Posted by: Espen at Nov 4, 2007 12:16:59 PM
I for one prefer my monthly plan with essentially unlimited usage to any per-usage fee. It is worth a small premium to have a predictable expense rather than a wildly fluctuating one.
Posted by: djg at Nov 4, 2007 12:34:34 PM
There's a paper by Michael Grubb on cell phone contracts and how the scheme exploits consumers' biased anticipation of their own usage patterns. Abstract is here: http://www.mit.edu/~mgrubb/ , but the introduction in the paper is more informative.
Posted by: Anja at Nov 4, 2007 1:07:06 PM
I think Apex has it exactly right. Consider that the standard American cell phone plan offers unlimited weekends, unlimited nights, and unlimited calling to other people on the same cell network. (And unlimited nationwide coast-to-coast roaming, with Canada and Mexico added for a nominal fee. Just see what it costs when you go from France to England.) That's because the marginal cost of those minutes is basically zero.
What does cost money, marginally? Well, billing and acquiring and servicing a customer, all considerably higher than zero marginal cost. And then, presumably, peak daytime usage of the phone would have some marginal cost as it approaches the capacity of the cell system, which hurts other customers as well as the reputation of the provider.
Other reasons that monthly plans may be more common in America:
* wider availability of credit in America, which means less need for pre-pay;
* phone owners in America pay for incoming calls, which they may have less control over.
* the actual price of cellular service is America is much lower in absolute terms (remember all those "unlimited" minutes) and so much lower in relative terms that most Americans find the cost of measuring each marginal minutes too high to be worth any savings.
Posted by: secretivek at Nov 4, 2007 2:07:00 PM
I'm going to second the call to read Michael Grubb's paper. Tyler, there's an actual economics research paper (with theory and data) that attempts to answer this precise question, and does a pretty damn good job!

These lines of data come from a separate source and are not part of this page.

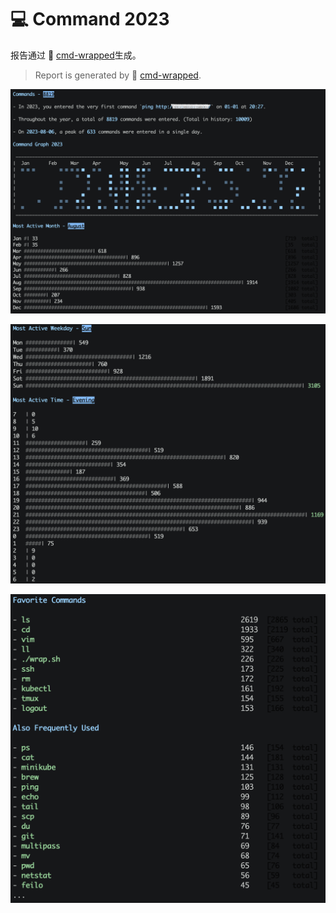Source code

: # 💻 Command 2023

<!-- properties
tag: Linux
created:  2024-01-07 18:30:13
-->

报告通过 🔧 [cmd-wrapped](https://github.com/YiNNx/cmd-wrapped)生成。

> Report is generated by 🔧 [cmd-wrapped](https://github.com/YiNNx/cmd-wrapped).

![](resources/2024-01-07-18-45-00.png)

![](resources/2024-01-07-18-52-11.png)

![](resources/2024-01-07-18-53-07.png)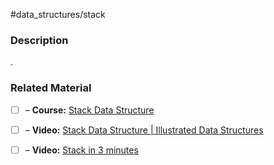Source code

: #data_structures/stack

### Description

.
### Related Material

- [ ] – **Course:** [Stack Data Structure](https://www.coursera.org/lecture/data-structures/stacks-UdKzQ)
- [ ] – **Video:** [Stack Data Structure | Illustrated Data Structures](https://www.youtube.com/watch?v=I5lq6sCuABE)
- [ ] – **Video:** [Stack in 3 minutes](https://www.youtube.com/watch?v=KcT3aVgrrpU)

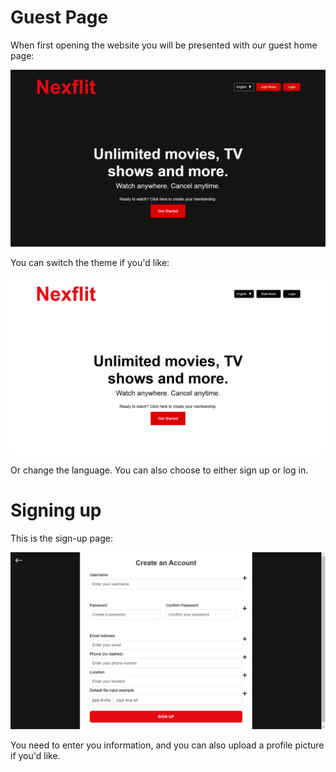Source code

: # Guest Page
When first opening the website you will be presented with our guest home page:

![](PreviewImages/GuestPage.png)

You can switch the theme if you'd like:

![](PreviewImages/GuestLight.png)

Or change the language. You can also choose to either sign up or log in.

# Signing up
This is the sign-up page:

![](PreviewImages/Signup.png)

You need to enter you information, and you can also upload a profile picture if you'd like.
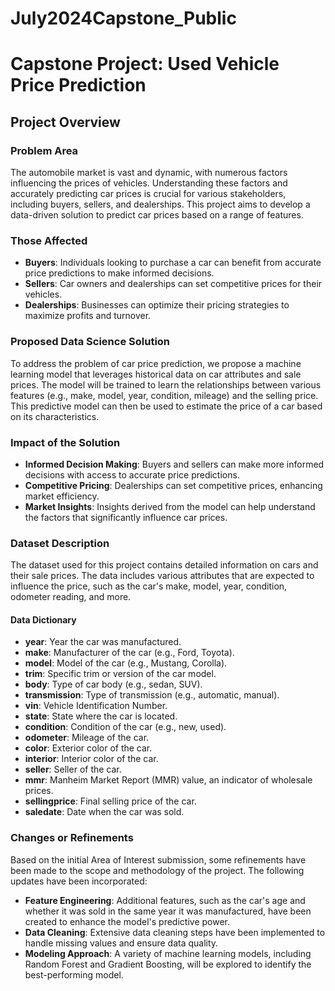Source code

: # July2024Capstone_Public

# Capstone Project: Used Vehicle Price Prediction

## Project Overview

### Problem Area

The automobile market is vast and dynamic, with numerous factors influencing the prices of vehicles. Understanding these factors and accurately predicting car prices is crucial for various stakeholders, including buyers, sellers, and dealerships. This project aims to develop a data-driven solution to predict car prices based on a range of features.

### Those Affected

- **Buyers**: Individuals looking to purchase a car can benefit from accurate price predictions to make informed decisions.
- **Sellers**: Car owners and dealerships can set competitive prices for their vehicles.
- **Dealerships**: Businesses can optimize their pricing strategies to maximize profits and turnover.

### Proposed Data Science Solution

To address the problem of car price prediction, we propose a machine learning model that leverages historical data on car attributes and sale prices. The model will be trained to learn the relationships between various features (e.g., make, model, year, condition, mileage) and the selling price. This predictive model can then be used to estimate the price of a car based on its characteristics.

### Impact of the Solution

- **Informed Decision Making**: Buyers and sellers can make more informed decisions with access to accurate price predictions.
- **Competitive Pricing**: Dealerships can set competitive prices, enhancing market efficiency.
- **Market Insights**: Insights derived from the model can help understand the factors that significantly influence car prices.

### Dataset Description

The dataset used for this project contains detailed information on cars and their sale prices. The data includes various attributes that are expected to influence the price, such as the car's make, model, year, condition, odometer reading, and more.

#### Data Dictionary

- **year**: Year the car was manufactured.
- **make**: Manufacturer of the car (e.g., Ford, Toyota).
- **model**: Model of the car (e.g., Mustang, Corolla).
- **trim**: Specific trim or version of the car model.
- **body**: Type of car body (e.g., sedan, SUV).
- **transmission**: Type of transmission (e.g., automatic, manual).
- **vin**: Vehicle Identification Number.
- **state**: State where the car is located.
- **condition**: Condition of the car (e.g., new, used).
- **odometer**: Mileage of the car.
- **color**: Exterior color of the car.
- **interior**: Interior color of the car.
- **seller**: Seller of the car.
- **mmr**: Manheim Market Report (MMR) value, an indicator of wholesale prices.
- **sellingprice**: Final selling price of the car.
- **saledate**: Date when the car was sold.

### Changes or Refinements

Based on the initial Area of Interest submission, some refinements have been made to the scope and methodology of the project. The following updates have been incorporated:
- **Feature Engineering**: Additional features, such as the car's age and whether it was sold in the same year it was manufactured, have been created to enhance the model's predictive power.
- **Data Cleaning**: Extensive data cleaning steps have been implemented to handle missing values and ensure data quality.
- **Modeling Approach**: A variety of machine learning models, including Random Forest and Gradient Boosting, will be explored to identify the best-performing model.



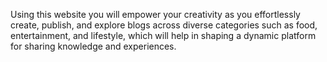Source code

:Using this website you will empower your creativity as you effortlessly create, publish, and explore blogs across diverse categories such as food, entertainment, and lifestyle, which will help in shaping a dynamic platform for sharing knowledge and experiences.
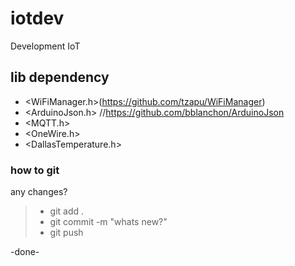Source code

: # iotdev
Development IoT


## lib dependency

* <WiFiManager.h>(https://github.com/tzapu/WiFiManager)
* <ArduinoJson.h>          //https://github.com/bblanchon/ArduinoJson
* <MQTT.h>
* <OneWire.h>
* <DallasTemperature.h>


### how to git

any changes?

> * git add .
> * git commit -m "whats new?"
> * git push

-done-
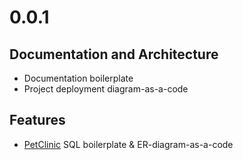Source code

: # 0.0.1

## Documentation and Architecture

* Documentation boilerplate
* Project deployment diagram-as-a-code

## Features

* [PetClinic](https://github.com/spring-projects/spring-petclinic) SQL boilerplate & ER-diagram-as-a-code
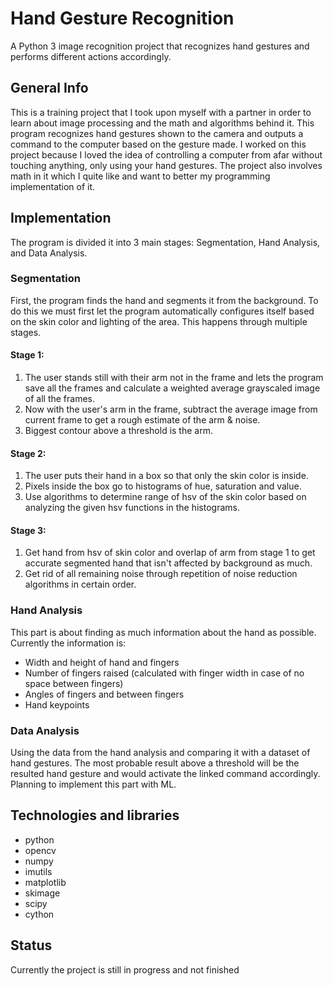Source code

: # Hand Gesture Recognition
A Python 3 image recognition project that recognizes hand gestures and performs different actions accordingly.


## General Info
This is a training project that I took upon myself with a partner in order to learn about image processing and the math and algorithms behind it.
This program recognizes hand gestures shown to the camera and outputs a command to the computer based on the gesture made. I worked on this project because I loved the idea of controlling a computer from afar without touching anything, only using your hand gestures. The project also involves math in it which I quite like and want to better my programming implementation of it.


## Implementation
The program is divided it into 3 main stages: Segmentation, Hand Analysis, and Data Analysis.

### Segmentation
First, the program finds the hand and segments it from the background. To do this we must first let the program automatically configures itself based on the skin color and lighting of the area. This happens through multiple stages.

#### Stage 1:
  1. The user stands still with their arm not in the frame and lets the program save all the frames and calculate a weighted average grayscaled image of all the frames.
  2. Now with the user's arm in the frame, subtract the average image from current frame to get a rough estimate of the arm & noise.
  3. Biggest contour above a threshold is the arm.

#### Stage 2:
  1. The user puts their hand in a box so that only the skin color is inside.
  2. Pixels inside the box go to histograms of hue, saturation and value.
  3. Use algorithms to determine range of hsv of the skin color based on analyzing the given hsv functions in the histograms.

#### Stage 3:
  1. Get hand from hsv of skin color and overlap of arm from stage 1 to get accurate segmented hand that isn't affected by background as much.
  2. Get rid of all remaining noise through repetition of noise reduction algorithms in certain order.

### Hand Analysis
This part is about finding as much information about the hand as possible.
Currently the information is:
* Width and height of hand and fingers
* Number of fingers raised (calculated with finger width in case of no space between fingers)
* Angles of fingers and between fingers
* Hand keypoints

### Data Analysis
Using the data from the hand analysis and comparing it with a dataset of hand gestures. The most probable result above a threshold will be the resulted hand gesture and would activate the linked command accordingly.
Planning to implement this part with ML.


## Technologies and libraries
* python
* opencv
* numpy
* imutils
* matplotlib
* skimage
* scipy
* cython


## Status
Currently the project is still in progress and not finished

Posted by: Alex F at Nov 4, 2007 2:51:24 PM
In oligopolistic competition, no company wants to rock the boat by introducing consumer-favorable pricing schemes that will "ruin" everyone's profits.
Posted by: Half Sigma at Nov 4, 2007 4:58:44 PM
American cell phone companies are no longer in price competitions. No longer is the lowest price, or the best coverage the way to go. Simply because company A undercuts company B doesn’t mean that A will get more customers. Why? Its very simple, its all about who has the coolest phone. Who has the thinnest phone or the best gadgets or the biggest screen or the best camera or the most music space. A phone is no longer a phone. And since cell phone companies no longer charge the consumer based on actual cost of minutes, the consumer is just paying higher and higher prices for better technology. I don’t know about you, but all I need is a phone that can call and text that is it. Everything else is just extra weight that I have to pay for. It just doesn’t make sense.
Posted by: John Scott at Nov 4, 2007 10:08:21 PM
Quest at 1146 am nov 4 said that 256 character messages are worth (cost?) $0.15.
Considering that Sprint charges me something like $0.07 per minute of calling over my limit, I find it really hard to believe that a text message is the equivalent of a 2 minute call.
I find that really hard to believe. Even factoring in an enormous overhead per message, a single text message can't take any significant bandwidth. Do you have any references about the cost or difficulty of text messages on our existing cell networks?